Extracted data entries
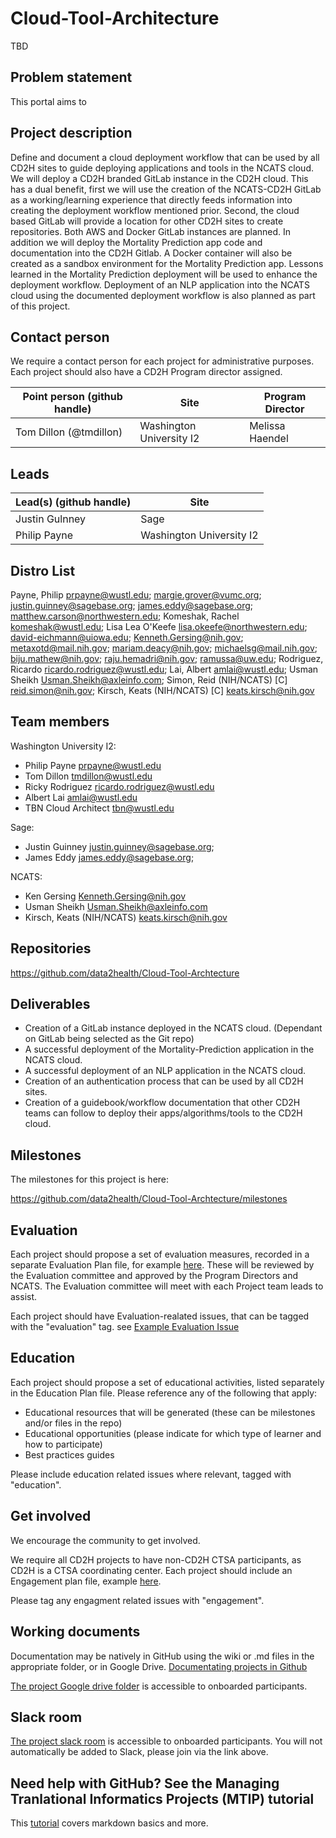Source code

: # Cloud-Tool-Architecture

TBD

## Problem statement

This portal aims to  

## Project description
Define and document a cloud deployment workflow that can be used by all CD2H sites to guide deploying applications and tools in the NCATS cloud. 
We will deploy a CD2H branded GitLab instance in the CD2H cloud.  This has a dual benefit, first we will use the creation of the NCATS-CD2H GitLab as a working/learning experience that directly feeds information into creating the deployment workflow mentioned prior.   Second, the cloud based GitLab will provide a location for other CD2H sites to create repositories.    Both AWS and Docker GitLab instances are planned.
In addition we will deploy the Mortality Prediction app code and documentation into the CD2H Gitlab. A Docker container will also be created as a sandbox environment for the Mortality Prediction app. Lessons learned in the Mortality Prediction deployment will be used to enhance the deployment workflow. 
Deployment of an NLP application into the NCATS cloud using the documented deployment workflow is also planned as part of this project. 

 

## Contact person

We require a contact person for each project for administrative purposes. Each project should also have a CD2H Program director assigned.

Point person (github handle) | Site | Program Director
----------|--------------|---------------
Tom Dillon (@tmdillon) | Washington University I2 | Melissa Haendel

## Leads 

Lead(s) (github handle) | Site
----------|--------------|
Justin Gulnney | Sage
Philip Payne | Washington University I2

## Distro List
Payne, Philip <prpayne@wustl.edu>;
margie.grover@vumc.org; 
justin.guinney@sagebase.org; 
james.eddy@sagebase.org; 
matthew.carson@northwestern.edu; 
Komeshak, Rachel <komeshak@wustl.edu>; 
Lisa Lea O'Keefe <lisa.okeefe@northwestern.edu>; 
david-eichmann@uiowa.edu; 
Kenneth.Gersing@nih.gov; 
metaxotd@mail.nih.gov; 
mariam.deacy@nih.gov; 
michaelsg@mail.nih.gov; 
biju.mathew@nih.gov; 
raju.hemadri@nih.gov; 
ramussa@uw.edu; 
Rodriguez, Ricardo <ricardo.rodriguez@wustl.edu>; 
Lai, Albert <amlai@wustl.edu>; 
Usman Sheikh <Usman.Sheikh@axleinfo.com>; 
Simon, Reid (NIH/NCATS) [C] <reid.simon@nih.gov>; 
Kirsch, Keats (NIH/NCATS) [C] <keats.kirsch@nih.gov>


 


## Team members 

Washington University I2: 
-	Philip Payne prpayne@wustl.edu 
-	Tom Dillon tmdillon@wustl.edu 
-	Ricky Rodriguez ricardo.rodriguez@wustl.edu 
-	Albert Lai amlai@wustl.edu 
-	TBN Cloud Architect tbn@wustl.edu

Sage:
-	Justin Guinney justin.guinney@sagebase.org; 
-	James Eddy james.eddy@sagebase.org;

NCATS:
-	Ken Gersing Kenneth.Gersing@nih.gov
-	Usman Sheikh Usman.Sheikh@axleinfo.com
-	Kirsch, Keats (NIH/NCATS) keats.kirsch@nih.gov

 

     


## Repositories
https://github.com/data2health/Cloud-Tool-Archtecture

  
## Deliverables

-	Creation of a GitLab instance deployed in the NCATS cloud. (Dependant on GitLab being selected as the Git repo) 
-	A successful deployment of the Mortality-Prediction application in the NCATS cloud. 
-	A successful deployment of an NLP application in the NCATS cloud. 
-	Creation of an authentication process that can be used by all CD2H sites. 
-	Creation of a guidebook/workflow documentation that other CD2H teams can follow to deploy their apps/algorithms/tools to the CD2H cloud.


## Milestones

The milestones for this project is here:

https://github.com/data2health/Cloud-Tool-Archtecture/milestones



## Evaluation
Each project should propose a set of evaluation measures, recorded in a separate Evaluation Plan file, for example [here](https://github.com/data2health/project-repo-template/blob/master/evaluation.md). These will be reviewed by the Evaluation committee and approved by the Program Directors and NCATS. The Evaluation committee will meet with each Project team leads to assist. 

Each project should have Evaluation-realated issues, that can be tagged with the "evaluation" tag. see [Example Evaluation Issue](https://github.com/data2health/project-repo-template/issues/5)

## Education
Each project should propose a set of educational activities, listed separately in the Education Plan file. 
Please reference any of the following that apply: 
- Educational resources that will be generated (these can be milestones and/or files in the repo)
- Educational opportunities (please indicate for which type of learner and how to participate)
- Best practices guides

Please include education related issues where relevant, tagged with "education". 

## Get involved
We encourage the community to get involved. 

We require all CD2H projects to have non-CD2H CTSA participants, as CD2H is a CTSA coordinating center. Each project should include an Engagement plan file, example [here](https://github.com/data2health/project-repo-template/blob/master/engagement.md). 

Please tag any engagment related issues with "engagement".

## Working documents
Documentation may be natively in GitHub using the wiki or .md files in the appropriate folder, or in Google Drive.
[Documentating projects in Github](https://guides.github.com/features/wikis/)

[The project Google drive folder](https://drive.google.com/drive/u/0/folders/1vLp-H32KTNobiZF2cK82At90S6dVJNUf) is accessible to onboarded participants. 

## Slack room
[The project slack room](https://cd2h.slack.com/messages/CEY05KLPM/) is accessible to onboarded participants. You will not automatically be added to Slack, please join via the link above.

## Need help with GitHub? See the Managing Tranlational Informatics Projects (MTIP) tutorial

This [tutorial](https://data2health.github.io/mtip-tutorial/lessons/Lesson5.html) covers markdown basics and more.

PROBLEM TO WORK ON - All lines that hold the word "master" should be copied from the data.

PROBLEM SOLUTION -
Each project should propose a set of evaluation measures, recorded in a separate Evaluation Plan file, for example [here](https://github.com/data2health/project-repo-template/blob/master/evaluation.md). These will be reviewed by the Evaluation committee and approved by the Program Directors and NCATS. The Evaluation committee will meet with each Project team leads to assist. 
We require all CD2H projects to have non-CD2H CTSA participants, as CD2H is a CTSA coordinating center. Each project should include an Engagement plan file, example [here](https://github.com/data2health/project-repo-template/blob/master/engagement.md). 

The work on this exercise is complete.